#treatment - Knee

Chondrotissue Grafts

"The Chondrotissue Graft - the latest development in articular cartilage repair/replacement surgery."

Damage to the articular cartilage surfaces in the knee causes pain and disability. Thinning and roughening of the articular cartilage can progress to severe wear and eventually patches of bare bone rubbing on bare bone in the knee (severe arthritis).

Articular cartilage has got no blood supply and therefore doesn’t heal up on its own or repair itself. There are a number of surgical techniques available for cartilage repair/replacement, and each has its own specific indications.

Microfracture is an ideal technique for treating small patches (ideally ~1cm2 defects). It can be performed easily via keyhole (arthroscopic) surgery, does not require complicated equipment and is cheap. It can give 80% success rates at 5-years follow-up. However, the bigger the area of cartilage damage, the worse the results tend to be, and microfracture does not tend to work well with areas of damage much greater than about 2cm2 .

For bigger cartilage defects, the best options currently available are either MACI (Matrix-induced Articular Cartilage Implantation/transplantation) or the use of a Chondrotissue Graft.

The Chondrotissue Graft is a high-tech scaffold that is a sterile absorbable matrix sponge-like textile made of non-woven polyglycolic acid treated with hyaluronic acid. It has been shown to induce mesenchymal progenitor cells (stem cells) to differentiate into cartilage cells. The larger patch of cartilage damage is treated by microfracture, but the Chondrotissue Graft is then fixed over the defect (using absorbable tacks and/or absorbable fibrin glue). The graft then ‘captures’ the blood, bone marrow cells and stem cells released by the microfracture, giving them a scaffold in which to grown and mature into new cartilage tissue.

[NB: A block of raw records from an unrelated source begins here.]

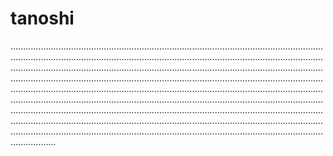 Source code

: # tanoshi

.............................................................................................................................................................................................................................................................................................................................................................................................................................................................................................................................................................................................................................................................................................................................................................................................................................................................................................................................................................................................................................................................................................................................................................................. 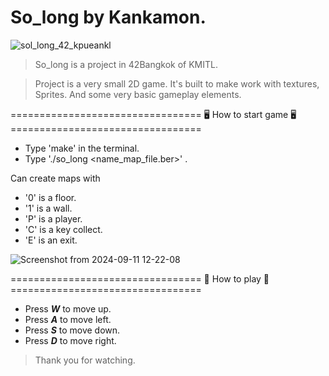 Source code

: # So_long by Kankamon.

![sol_long_42_kpueankl](https://github.com/user-attachments/assets/5bf03460-bc28-4102-8a8e-4ae9696f26da)

> So_long is a project in 42Bangkok of KMITL.

> Project is a very small 2D game. It's built to make work with textures, Sprites. And some very basic gameplay elements.

================================= 🖥 How to start game 🖥 =================================
- Type 'make' in the terminal.
- Type './so_long <name_map_file.ber>' .

Can create maps with
- '0' is a floor.
- '1' is a wall.
- 'P' is a player.
- 'C' is a key collect.
- 'E' is an exit.

![Screenshot from 2024-09-11 12-22-08](https://github.com/user-attachments/assets/4c093cbf-8595-49a2-8ae8-6d3276d3fa8b)

================================= 👾 How to play 👾 =================================
- Press ***W*** to move up.
- Press ***A*** to move left.
- Press ***S*** to move down.
- Press ***D*** to move right.

> Thank you for watching.

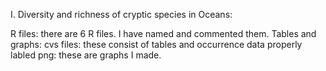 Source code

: I. Diversity and richness of cryptic species in Oceans:

R files: there are 6 R files. I have named and commented them.
Tables and graphs:
  cvs files: these consist of tables and occurrence data properly labled
  png: these are graphs I made.
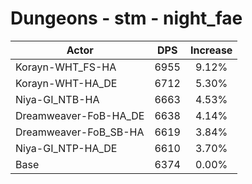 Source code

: # Dungeons - stm - night_fae
| Actor | DPS | Increase |
|---|:---:|:---:|
|Korayn-WHT_FS-HA|6955|9.12%|
|Korayn-WHT-HA_DE|6712|5.30%|
|Niya-GI_NTB-HA|6663|4.53%|
|Dreamweaver-FoB-HA_DE|6638|4.14%|
|Dreamweaver-FoB_SB-HA|6619|3.84%|
|Niya-GI_NTP-HA_DE|6610|3.70%|
|Base|6374|0.00%|
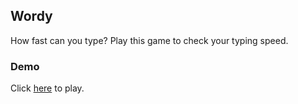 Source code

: ## Wordy

How fast can you type? Play this game to check your typing speed.


### Demo

Click [here](https://thelma-dev.github.io/Wordy/) to play. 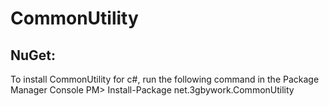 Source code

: # CommonUtility

## NuGet: 
To install CommonUtility for c#, run the following command in the Package Manager Console
  PM> Install-Package net.3gbywork.CommonUtility
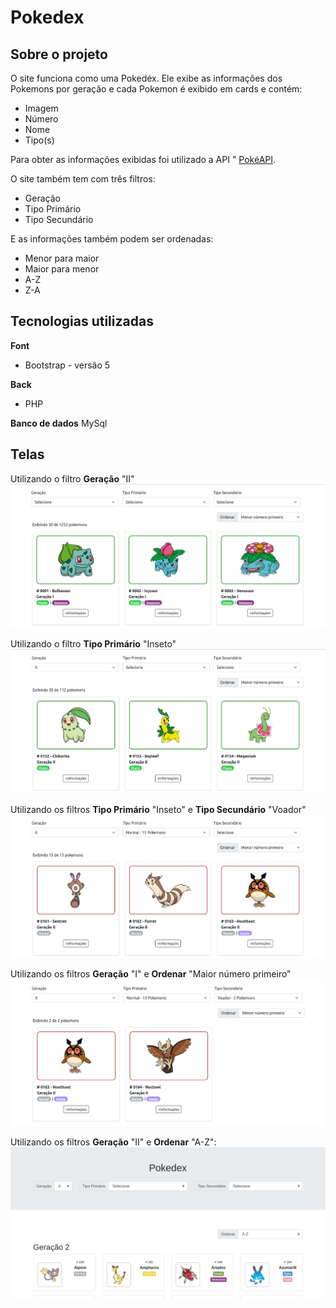 # Pokedex

## Sobre o projeto
O site funciona como uma Pokedéx. Ele exibe as informações dos Pokemons por geração e cada Pokemon é exibido em cards e contém:
  - Imagem
  - Número
  - Nome
  - Tipo(s)

Para obter as informações exibidas foi utilizado a API " [PokéAPI](https://pokeapi.co/).

O site também tem com três filtros:
- Geração
- Tipo Primário
- Tipo Secundário

E as informações também podem ser ordenadas:
- Menor para maior
- Maior para menor
- A-Z
- Z-A

## Tecnologias utilizadas
**Font**
- Bootstrap - versão 5

**Back**
- PHP

**Banco de dados**
MySql

## Telas ##
Utilizando o filtro **Geração** "II"
![Imagem 1](css/images/imagem1.png)

Utilizando o filtro **Tipo Primário** "Inseto"
![Imagem 2](css/images/imagem2.png)

Utilizando os filtros **Tipo Primário** "Inseto" e **Tipo Secundário** "Voador"
![Imagem 3](css/images/imagem3.png)

Utilizando os filtros **Geração** "I" e **Ordenar** "Maior número primeiro"
![Imagem 4](css/images/imagem4.png)

Utilizando os filtros **Geração** "II" e **Ordenar** "A-Z":
![Imagem 5](css/images/imagem5.png)
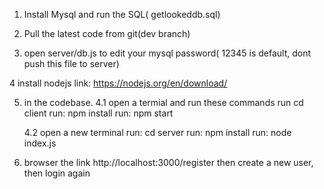 
1. Install Mysql and run the SQL( getlookeddb.sql)
2. Pull the latest code from git(dev branch)

3. open server/db.js to edit your mysql password( 12345 is default, dont push this file to server)

4  install nodejs link: https://nodejs.org/en/download/

5. in the codebase. 
    4.1 open a termial and run these commands
    run cd client
    run: npm install
    run: npm start

    4.2 open a new terminal
    run: cd server
    run: npm install
    run: node index.js

6. browser the link http://localhost:3000/register  then create a new user, then login again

Animal studies have shown that the new cartilage produced with Chondrotissue Grafts is superior in quality to that produced by microfracture alone, and highly encouraging clinical results are beginning to be reported in the scientific literature. It is, however, only with further time that we will have results to show us what the long term outcomes are comparing the Chondrotissue Graft to other techniques such as MACI. However, one of the main attractions of the Chondrotissue graft is that more invasive procedures such as MACI require 2 separate operations – #1 to harvest cartilage cells for culture, and #2 to implant the cultured cells – whereas Chondrotissue can be implanted by a single-stage operation and it is also considerably cheaper to use.

CLICK HERE to download a PDF copy of the abstracts booklet from The Chondrotissue Lead Users’ Update Meeting,Berlin, December 2011

CLICK HERE to read a case report of Chondrotissue grafting to the patella in a complex revision case by Mr Ian McDermott

The latest advance that we are now using in articular cartilage replacement surgery, in conjunction with Chondrotissue, is a biological glue called Vivostat Platelet Rich Fibrin (PRF).

Vivostat PRF has been used extensively for years in cardiac surgery, vascular surgery and plastic surgery. It involves taking a blood sample from the patient, spinning the blood down and extracting the fibrin (part of what forms a natural blood clot), combined with a high concentration of platelets (which also contact growth factors). This forms a biological glue that can be sprayed around the edges and over the top of the Chondrotissue graft, to help fix it firmly in place in the knee.

In the past we used to use Tisseel glue to secure grafts in place. However, Tisseel is a fibrin glue that’s manufactured from pooled blood donations (i.e. from multiple donors, all mixed in together), and it doesn’t contain platelets. Vivostat, on the other hand, comes from the patient’s own blood (autologous), so there are less concerns about potential disease transmission / infection. Also, Tisseel doesn’t contain platelets, whereas Vivostat PRF does. Therefore, Vivostat PRF is not just a biological bioabsorbable glue, but it is also autologous and ‘bioactive’ – to help try and promote healing of the tissue and in-growth of new cartilage.